■ **Task item**
Please read the records below and return each line holding the string "clicking".

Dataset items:
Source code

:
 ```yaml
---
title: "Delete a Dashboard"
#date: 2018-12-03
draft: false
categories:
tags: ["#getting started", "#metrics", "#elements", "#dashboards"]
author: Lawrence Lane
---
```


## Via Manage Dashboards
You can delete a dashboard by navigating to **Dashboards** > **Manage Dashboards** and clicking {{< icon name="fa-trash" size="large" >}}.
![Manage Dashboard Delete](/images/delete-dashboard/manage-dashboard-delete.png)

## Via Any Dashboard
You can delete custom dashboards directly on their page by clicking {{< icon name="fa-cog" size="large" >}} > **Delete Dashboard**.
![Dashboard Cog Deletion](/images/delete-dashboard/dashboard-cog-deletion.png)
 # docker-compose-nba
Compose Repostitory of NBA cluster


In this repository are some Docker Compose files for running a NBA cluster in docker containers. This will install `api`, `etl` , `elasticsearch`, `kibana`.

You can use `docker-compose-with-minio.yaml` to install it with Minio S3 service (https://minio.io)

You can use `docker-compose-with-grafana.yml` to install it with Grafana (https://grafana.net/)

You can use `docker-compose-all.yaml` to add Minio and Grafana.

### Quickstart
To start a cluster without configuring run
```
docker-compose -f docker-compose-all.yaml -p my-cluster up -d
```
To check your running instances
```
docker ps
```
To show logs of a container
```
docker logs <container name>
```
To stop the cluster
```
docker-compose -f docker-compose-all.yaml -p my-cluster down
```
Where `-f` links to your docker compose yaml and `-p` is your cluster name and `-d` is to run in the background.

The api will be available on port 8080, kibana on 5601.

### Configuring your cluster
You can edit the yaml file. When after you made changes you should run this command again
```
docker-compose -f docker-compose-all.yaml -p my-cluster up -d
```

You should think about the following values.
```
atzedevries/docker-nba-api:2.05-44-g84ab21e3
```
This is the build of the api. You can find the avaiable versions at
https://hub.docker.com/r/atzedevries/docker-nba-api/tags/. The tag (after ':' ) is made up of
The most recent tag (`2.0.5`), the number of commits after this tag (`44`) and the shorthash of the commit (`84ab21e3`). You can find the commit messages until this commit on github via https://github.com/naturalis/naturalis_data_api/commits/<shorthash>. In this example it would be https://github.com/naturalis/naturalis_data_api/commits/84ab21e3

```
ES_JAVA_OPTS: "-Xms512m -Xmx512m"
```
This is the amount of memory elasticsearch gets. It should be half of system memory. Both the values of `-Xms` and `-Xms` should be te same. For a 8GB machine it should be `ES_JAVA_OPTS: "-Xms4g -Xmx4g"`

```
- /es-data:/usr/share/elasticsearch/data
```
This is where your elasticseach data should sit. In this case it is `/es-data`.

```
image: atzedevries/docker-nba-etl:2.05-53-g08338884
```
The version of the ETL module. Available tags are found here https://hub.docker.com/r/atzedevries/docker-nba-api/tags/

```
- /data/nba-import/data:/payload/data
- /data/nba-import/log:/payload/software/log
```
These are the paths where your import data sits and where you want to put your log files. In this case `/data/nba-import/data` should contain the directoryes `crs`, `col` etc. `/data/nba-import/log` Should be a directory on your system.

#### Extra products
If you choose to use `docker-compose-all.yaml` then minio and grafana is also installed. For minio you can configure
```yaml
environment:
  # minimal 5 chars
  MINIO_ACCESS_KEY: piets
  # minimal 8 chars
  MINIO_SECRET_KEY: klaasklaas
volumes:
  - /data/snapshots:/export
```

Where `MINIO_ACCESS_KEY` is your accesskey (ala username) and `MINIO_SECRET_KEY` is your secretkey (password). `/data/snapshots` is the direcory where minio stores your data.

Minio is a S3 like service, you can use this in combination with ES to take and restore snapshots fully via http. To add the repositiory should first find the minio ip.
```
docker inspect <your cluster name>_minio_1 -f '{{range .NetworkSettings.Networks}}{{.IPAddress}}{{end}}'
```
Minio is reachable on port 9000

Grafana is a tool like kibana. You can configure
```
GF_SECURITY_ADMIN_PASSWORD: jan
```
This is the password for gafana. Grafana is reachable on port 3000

■ **Answer area**
You can delete a dashboard by navigating to **Dashboards** > **Manage Dashboards** and clicking {{< icon name="fa-trash" size="large" >}}.
You can delete custom dashboards directly on their page by clicking {{< icon name="fa-cog" size="large" >}} > **Delete Dashboard**.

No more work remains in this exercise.